Items from a data source
§

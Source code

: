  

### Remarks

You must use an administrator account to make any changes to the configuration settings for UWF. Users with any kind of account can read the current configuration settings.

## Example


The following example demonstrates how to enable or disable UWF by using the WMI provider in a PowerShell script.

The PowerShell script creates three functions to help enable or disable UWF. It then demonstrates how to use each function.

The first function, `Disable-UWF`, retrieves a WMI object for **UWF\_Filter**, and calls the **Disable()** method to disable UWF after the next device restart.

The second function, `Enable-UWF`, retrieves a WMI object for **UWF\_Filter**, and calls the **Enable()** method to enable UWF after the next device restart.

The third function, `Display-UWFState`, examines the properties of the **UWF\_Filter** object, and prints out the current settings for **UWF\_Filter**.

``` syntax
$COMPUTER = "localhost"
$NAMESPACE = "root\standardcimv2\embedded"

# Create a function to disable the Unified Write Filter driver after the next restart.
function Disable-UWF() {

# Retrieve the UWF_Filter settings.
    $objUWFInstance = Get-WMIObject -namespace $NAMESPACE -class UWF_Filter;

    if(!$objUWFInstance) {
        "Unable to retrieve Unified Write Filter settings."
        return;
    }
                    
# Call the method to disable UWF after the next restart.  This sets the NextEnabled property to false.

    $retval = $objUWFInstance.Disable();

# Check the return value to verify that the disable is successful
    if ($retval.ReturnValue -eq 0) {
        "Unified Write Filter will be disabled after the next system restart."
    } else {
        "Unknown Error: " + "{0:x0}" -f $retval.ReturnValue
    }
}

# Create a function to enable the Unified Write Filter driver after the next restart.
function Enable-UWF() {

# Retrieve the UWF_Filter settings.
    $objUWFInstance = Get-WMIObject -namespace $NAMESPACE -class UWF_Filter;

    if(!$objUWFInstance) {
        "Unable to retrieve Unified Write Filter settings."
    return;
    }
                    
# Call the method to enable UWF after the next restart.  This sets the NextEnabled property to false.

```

§

**WHAT IS BEING ASKED:** Only lines holding the word "sets" are wanted, so copy each of them from the records above.

**ANSWER TO THIS TASK:**
# Call the method to disable UWF after the next restart.  This sets the NextEnabled property to false.
# Call the method to enable UWF after the next restart.  This sets the NextEnabled property to false.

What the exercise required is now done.